January 04, 2008 1 Comment
Wood is a spectacular building material, delivering great stiffness and low density. The contemporary product environment is more material aware than ever. We enjoy a vast range of mold able plastics, metals, and composites and today's designers are also aware of the great potential of wood. Careful selection of species and grain, combined with modern adhesives and fabrics for reinforcement helps wood reach new potentials.
Early sporting goods depended heavily on wood (bats, ski's, backpacks, etc.), as did boats, airplanes, furniture, and musical instruments. Today, amazing feats are being accomplished with advanced design and wood. High on my list are lightweight boats, like those made by Joe Greenley at Redfish Kayak in Port Townsend, WA. His wood wonders are among the fastest and lightest boats available of any material.
As you can with Wheel Fanatyk, I'm quite fond of wood rims. It's more than nostalgia, the material makes a wonderful rim regardless of the vintage of bicycle you have in mind. I'm surprised wood rims are so little appreciated, given their virtues. However, many bicycle frame builders have discovered wood. Here are a few:
Bamboo frames by Craig Calfee have received lots of publicity, including the LA Times, Sundance Institute, and Outside Magazine.
The beautiful German frames of Waldmeister take full advantage of the springy, shock absorption potential of wood.
In Portland, OR, Daedalus Cycles has just launched a bamboo frame business.
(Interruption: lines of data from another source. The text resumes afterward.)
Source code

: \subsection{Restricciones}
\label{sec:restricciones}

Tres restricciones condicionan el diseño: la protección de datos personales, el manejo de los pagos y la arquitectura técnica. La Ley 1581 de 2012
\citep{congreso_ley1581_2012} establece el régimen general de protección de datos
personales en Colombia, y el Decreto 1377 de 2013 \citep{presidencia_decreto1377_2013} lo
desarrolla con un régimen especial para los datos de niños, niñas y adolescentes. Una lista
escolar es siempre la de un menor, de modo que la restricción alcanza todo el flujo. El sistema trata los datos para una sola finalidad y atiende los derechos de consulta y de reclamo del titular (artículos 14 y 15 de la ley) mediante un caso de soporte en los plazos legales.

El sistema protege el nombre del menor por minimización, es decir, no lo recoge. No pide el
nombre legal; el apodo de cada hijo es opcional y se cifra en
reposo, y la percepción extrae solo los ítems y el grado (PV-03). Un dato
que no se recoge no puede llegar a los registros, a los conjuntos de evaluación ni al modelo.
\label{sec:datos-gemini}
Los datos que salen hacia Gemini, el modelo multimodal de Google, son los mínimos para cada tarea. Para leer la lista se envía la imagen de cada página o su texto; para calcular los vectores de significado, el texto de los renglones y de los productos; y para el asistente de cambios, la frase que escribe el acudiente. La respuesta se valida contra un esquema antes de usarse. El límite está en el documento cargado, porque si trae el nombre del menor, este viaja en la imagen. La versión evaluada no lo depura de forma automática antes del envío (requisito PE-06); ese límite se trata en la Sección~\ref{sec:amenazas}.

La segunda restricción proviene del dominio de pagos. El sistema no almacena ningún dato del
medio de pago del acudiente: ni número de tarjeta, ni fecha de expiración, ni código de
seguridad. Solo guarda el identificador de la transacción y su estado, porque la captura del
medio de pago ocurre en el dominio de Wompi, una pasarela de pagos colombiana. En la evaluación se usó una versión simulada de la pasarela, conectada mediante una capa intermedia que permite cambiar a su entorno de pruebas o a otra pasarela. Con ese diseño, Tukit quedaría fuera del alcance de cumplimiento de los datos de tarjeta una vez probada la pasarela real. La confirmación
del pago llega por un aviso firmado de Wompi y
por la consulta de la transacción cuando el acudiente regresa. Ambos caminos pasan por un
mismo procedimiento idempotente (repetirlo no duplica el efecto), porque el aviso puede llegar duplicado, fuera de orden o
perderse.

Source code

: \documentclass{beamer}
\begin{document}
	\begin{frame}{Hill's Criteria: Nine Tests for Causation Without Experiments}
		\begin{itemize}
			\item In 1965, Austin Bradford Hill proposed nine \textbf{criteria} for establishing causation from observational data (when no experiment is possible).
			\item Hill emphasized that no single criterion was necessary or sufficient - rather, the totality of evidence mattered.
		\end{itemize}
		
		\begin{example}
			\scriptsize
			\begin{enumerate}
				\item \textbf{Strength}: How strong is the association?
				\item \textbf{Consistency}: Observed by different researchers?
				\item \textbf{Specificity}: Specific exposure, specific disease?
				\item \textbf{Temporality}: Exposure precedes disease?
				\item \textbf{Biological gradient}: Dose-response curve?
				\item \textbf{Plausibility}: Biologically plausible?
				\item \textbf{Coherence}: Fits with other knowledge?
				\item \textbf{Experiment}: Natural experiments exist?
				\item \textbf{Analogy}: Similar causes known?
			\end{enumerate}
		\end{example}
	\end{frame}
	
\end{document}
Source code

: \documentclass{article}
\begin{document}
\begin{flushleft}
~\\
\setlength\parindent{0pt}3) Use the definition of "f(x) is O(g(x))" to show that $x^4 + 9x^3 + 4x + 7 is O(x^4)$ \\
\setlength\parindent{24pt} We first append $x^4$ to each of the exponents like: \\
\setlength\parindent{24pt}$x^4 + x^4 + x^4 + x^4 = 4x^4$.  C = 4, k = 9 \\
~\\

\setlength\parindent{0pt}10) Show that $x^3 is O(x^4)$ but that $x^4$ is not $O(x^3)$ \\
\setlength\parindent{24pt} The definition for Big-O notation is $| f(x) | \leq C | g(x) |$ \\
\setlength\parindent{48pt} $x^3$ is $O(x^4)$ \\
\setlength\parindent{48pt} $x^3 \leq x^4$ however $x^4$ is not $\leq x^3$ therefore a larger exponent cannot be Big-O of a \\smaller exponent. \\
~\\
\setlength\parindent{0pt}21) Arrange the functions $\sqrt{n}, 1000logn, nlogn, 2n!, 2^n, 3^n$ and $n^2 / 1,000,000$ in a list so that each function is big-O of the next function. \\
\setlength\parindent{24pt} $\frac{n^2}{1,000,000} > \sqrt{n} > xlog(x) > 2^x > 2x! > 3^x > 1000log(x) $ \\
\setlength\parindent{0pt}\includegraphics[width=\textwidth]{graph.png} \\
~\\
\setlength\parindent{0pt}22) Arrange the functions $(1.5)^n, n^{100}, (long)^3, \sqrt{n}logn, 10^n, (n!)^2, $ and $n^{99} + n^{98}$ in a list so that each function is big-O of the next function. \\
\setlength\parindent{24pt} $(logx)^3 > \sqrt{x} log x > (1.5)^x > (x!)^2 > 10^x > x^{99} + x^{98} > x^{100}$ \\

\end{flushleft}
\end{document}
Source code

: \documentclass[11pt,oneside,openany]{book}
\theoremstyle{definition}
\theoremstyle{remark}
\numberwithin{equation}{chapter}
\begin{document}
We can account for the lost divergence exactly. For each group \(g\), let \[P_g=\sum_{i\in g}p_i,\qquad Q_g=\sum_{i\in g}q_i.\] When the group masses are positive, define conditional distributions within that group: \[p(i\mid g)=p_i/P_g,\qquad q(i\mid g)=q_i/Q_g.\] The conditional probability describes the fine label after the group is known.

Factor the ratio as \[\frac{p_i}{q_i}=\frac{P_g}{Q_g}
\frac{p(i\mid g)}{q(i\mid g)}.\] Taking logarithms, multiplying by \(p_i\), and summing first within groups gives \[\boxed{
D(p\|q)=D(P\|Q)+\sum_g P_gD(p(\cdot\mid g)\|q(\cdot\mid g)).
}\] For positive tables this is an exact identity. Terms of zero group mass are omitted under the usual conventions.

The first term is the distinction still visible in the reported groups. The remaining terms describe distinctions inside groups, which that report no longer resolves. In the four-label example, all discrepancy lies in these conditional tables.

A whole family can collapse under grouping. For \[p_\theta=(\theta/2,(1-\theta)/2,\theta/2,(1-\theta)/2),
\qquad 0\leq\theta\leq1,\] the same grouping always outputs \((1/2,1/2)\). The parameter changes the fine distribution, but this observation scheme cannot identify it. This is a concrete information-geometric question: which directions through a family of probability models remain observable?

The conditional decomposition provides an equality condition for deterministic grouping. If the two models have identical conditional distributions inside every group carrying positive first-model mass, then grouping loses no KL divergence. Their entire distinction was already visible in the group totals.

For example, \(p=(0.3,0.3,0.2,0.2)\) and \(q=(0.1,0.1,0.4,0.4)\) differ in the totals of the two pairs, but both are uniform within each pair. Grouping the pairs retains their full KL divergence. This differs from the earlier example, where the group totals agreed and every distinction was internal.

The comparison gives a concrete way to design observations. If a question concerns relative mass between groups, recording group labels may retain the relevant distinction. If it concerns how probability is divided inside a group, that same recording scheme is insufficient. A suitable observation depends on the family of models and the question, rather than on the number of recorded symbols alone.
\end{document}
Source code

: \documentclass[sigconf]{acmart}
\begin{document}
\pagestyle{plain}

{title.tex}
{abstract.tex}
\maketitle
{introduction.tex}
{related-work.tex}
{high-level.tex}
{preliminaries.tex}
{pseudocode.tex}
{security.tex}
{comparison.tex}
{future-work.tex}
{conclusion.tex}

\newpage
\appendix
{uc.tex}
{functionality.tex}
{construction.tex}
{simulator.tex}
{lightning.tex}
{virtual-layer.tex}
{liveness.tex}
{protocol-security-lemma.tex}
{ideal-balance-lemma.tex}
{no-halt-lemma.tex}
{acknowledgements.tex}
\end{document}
One of the most appealing wood bicycle concepts lately is the Jano by the Austrian design firm, GP. Their Web site does a wonderful job of explaining the structural and aesthetic considerations involved in the use of wood for such a fundamental product as a bicycle frame.
While there are certainly a dozen more wood bicycle makers at work, I'll just end with a glimpse at a fascinating new urban park design for NYC's Governor's Island. The Dutch design group, West8 recently won the contract for this project. They envision wood bicycles for the use of visitors. What a delightful concept. [this plan did not happen]
So, when are these "enlightened" designers going to wake up to wood rims? Soon, we hope!